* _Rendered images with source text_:
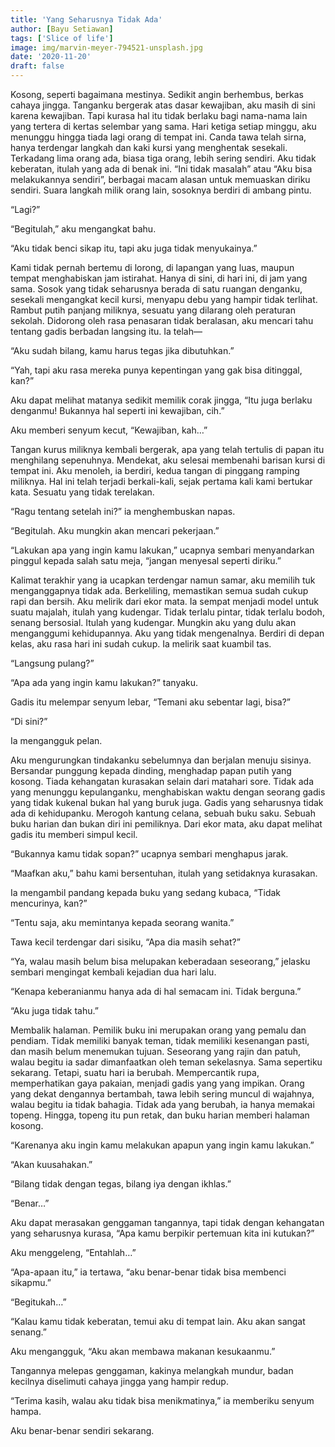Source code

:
 ```yaml
---
title: 'Yang Seharusnya Tidak Ada'
author: [Bayu Setiawan]
tags: ['Slice of life']
image: img/marvin-meyer-794521-unsplash.jpg
date: '2020-11-20'
draft: false
---
```

Kosong, seperti bagaimana mestinya. Sedikit angin berhembus, berkas cahaya jingga. Tanganku bergerak atas dasar kewajiban, aku masih di sini karena kewajiban. Tapi kurasa hal itu tidak berlaku bagi nama-nama lain yang tertera di kertas selembar yang sama. Hari ketiga setiap minggu, aku menunggu hingga tiada lagi orang di tempat ini. Canda tawa telah sirna, hanya terdengar langkah dan kaki kursi yang menghentak sesekali. Terkadang lima orang ada, biasa tiga orang, lebih sering sendiri. Aku tidak keberatan, itulah yang ada di benak ini. “Ini tidak masalah” atau “Aku bisa melakukannya sendiri”, berbagai macam alasan untuk memuaskan diriku sendiri. Suara langkah milik orang lain, sosoknya berdiri di ambang pintu.

“Lagi?”

“Begitulah,” aku mengangkat bahu.

“Aku tidak benci sikap itu, tapi aku juga tidak menyukainya.”

Kami tidak pernah bertemu di lorong, di lapangan yang luas, maupun tempat menghabiskan jam istirahat. Hanya di sini, di hari ini, di jam yang sama. Sosok yang tidak seharusnya berada di satu ruangan denganku, sesekali mengangkat kecil kursi, menyapu debu yang hampir tidak terlihat. Rambut putih panjang miliknya, sesuatu yang dilarang oleh peraturan sekolah. Didorong oleh rasa penasaran tidak beralasan, aku mencari tahu tentang gadis berbadan langsing itu. Ia telah—

“Aku sudah bilang, kamu harus tegas jika dibutuhkan.”

“Yah, tapi aku rasa mereka punya kepentingan yang gak bisa ditinggal, kan?”

Aku dapat melihat matanya sedikit memilik corak jingga, “Itu juga berlaku denganmu! Bukannya hal seperti ini kewajiban, cih.”

Aku memberi senyum kecut, “Kewajiban, kah…”

Tangan kurus miliknya kembali bergerak, apa yang telah tertulis di papan itu menghilang sepenuhnya. Mendekat, aku selesai membenahi barisan kursi di tempat ini. Aku menoleh, ia berdiri, kedua tangan di pinggang ramping miliknya. Hal ini telah terjadi berkali-kali, sejak pertama kali kami bertukar kata. Sesuatu yang tidak terelakan.

“Ragu tentang setelah ini?” ia menghembuskan napas.

“Begitulah. Aku mungkin akan mencari pekerjaan.”

“Lakukan apa yang ingin kamu lakukan,” ucapnya sembari menyandarkan pinggul kepada salah satu meja, “jangan menyesal seperti diriku.”

Kalimat terakhir yang ia ucapkan terdengar namun samar, aku memilih tuk menganggapnya tidak ada. Berkeliling, memastikan semua sudah cukup rapi dan bersih. Aku melirik dari ekor mata. Ia sempat menjadi model untuk suatu majalah, itulah yang kudengar. Tidak terlalu pintar, tidak terlalu bodoh, senang bersosial. Itulah yang kudengar. Mungkin aku yang dulu akan menganggumi kehidupannya. Aku yang tidak mengenalnya. Berdiri di depan kelas, aku rasa hari ini sudah cukup. Ia melirik saat kuambil tas.

“Langsung pulang?”

“Apa ada yang ingin kamu lakukan?” tanyaku.

Gadis itu melempar senyum lebar, “Temani aku sebentar lagi, bisa?”

“Di sini?”

Ia mengangguk pelan.

Aku mengurungkan tindakanku sebelumnya dan berjalan menuju sisinya. Bersandar punggung kepada dinding, menghadap papan putih yang kosong. Tiada kehangatan kurasakan selain dari matahari sore. Tidak ada yang menunggu kepulanganku, menghabiskan waktu dengan seorang gadis yang tidak kukenal bukan hal yang buruk juga. Gadis yang seharusnya tidak ada di kehidupanku. Merogoh kantung celana, sebuah buku saku. Sebuah buku harian dan bukan diri ini pemiliknya. Dari ekor mata, aku dapat melihat gadis itu memberi simpul kecil.

“Bukannya kamu tidak sopan?” ucapnya sembari menghapus jarak.

“Maafkan aku,” bahu kami bersentuhan, itulah yang setidaknya kurasakan.

Ia mengambil pandang kepada buku yang sedang kubaca, “Tidak mencurinya, kan?”

“Tentu saja, aku memintanya kepada seorang wanita.”

Tawa kecil terdengar dari sisiku, “Apa dia masih sehat?”

“Ya, walau masih belum bisa melupakan keberadaan seseorang,” jelasku sembari mengingat kembali kejadian dua hari lalu.

“Kenapa keberanianmu hanya ada di hal semacam ini. Tidak berguna.”

“Aku juga tidak tahu.”

Membalik halaman. Pemilik buku ini merupakan orang yang pemalu dan pendiam. Tidak memiliki banyak teman, tidak memiliki kesenangan pasti, dan masih belum menemukan tujuan. Seseorang yang rajin dan patuh, walau begitu ia sadar dimanfaatkan oleh teman sekelasnya. Sama sepertiku sekarang. Tetapi, suatu hari ia berubah. Mempercantik rupa, memperhatikan gaya pakaian, menjadi gadis yang yang impikan. Orang yang dekat dengannya bertambah, tawa lebih sering muncul di wajahnya, walau begitu ia tidak bahagia. Tidak ada yang berubah, ia hanya memakai topeng. Hingga, topeng itu pun retak, dan buku harian memberi halaman kosong.

“Karenanya aku ingin kamu melakukan apapun yang ingin kamu lakukan.”

“Akan kuusahakan.”

“Bilang tidak dengan tegas, bilang iya dengan ikhlas.”

“Benar…”

Aku dapat merasakan genggaman tangannya, tapi tidak dengan kehangatan yang seharusnya kurasa, “Apa kamu berpikir pertemuan kita ini kutukan?”

Aku menggeleng, “Entahlah…”

“Apa-apaan itu,” ia tertawa, “aku benar-benar tidak bisa membenci sikapmu.”

“Begitukah…”

“Kalau kamu tidak keberatan, temui aku di tempat lain. Aku akan sangat senang.”

Aku mengangguk, “Aku akan membawa makanan kesukaanmu.”

Tangannya melepas genggaman, kakinya melangkah mundur, badan kecilnya diselimuti cahaya jingga yang hampir redup.

“Terima kasih, walau aku tidak bisa menikmatinya,” ia memberiku senyum hampa.

Aku benar-benar sendiri sekarang.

* _Prompt_: Each line from the one that holds "Aku dapat merasakan" to the end of the records above should be transcribed exactly, both ends included.

* _Written response_:
Aku dapat merasakan genggaman tangannya, tapi tidak dengan kehangatan yang seharusnya kurasa, “Apa kamu berpikir pertemuan kita ini kutukan?”

Aku menggeleng, “Entahlah…”

“Apa-apaan itu,” ia tertawa, “aku benar-benar tidak bisa membenci sikapmu.”

“Begitukah…”

“Kalau kamu tidak keberatan, temui aku di tempat lain. Aku akan sangat senang.”

Aku mengangguk, “Aku akan membawa makanan kesukaanmu.”

Tangannya melepas genggaman, kakinya melangkah mundur, badan kecilnya diselimuti cahaya jingga yang hampir redup.

“Terima kasih, walau aku tidak bisa menikmatinya,” ia memberiku senyum hampa.

Aku benar-benar sendiri sekarang.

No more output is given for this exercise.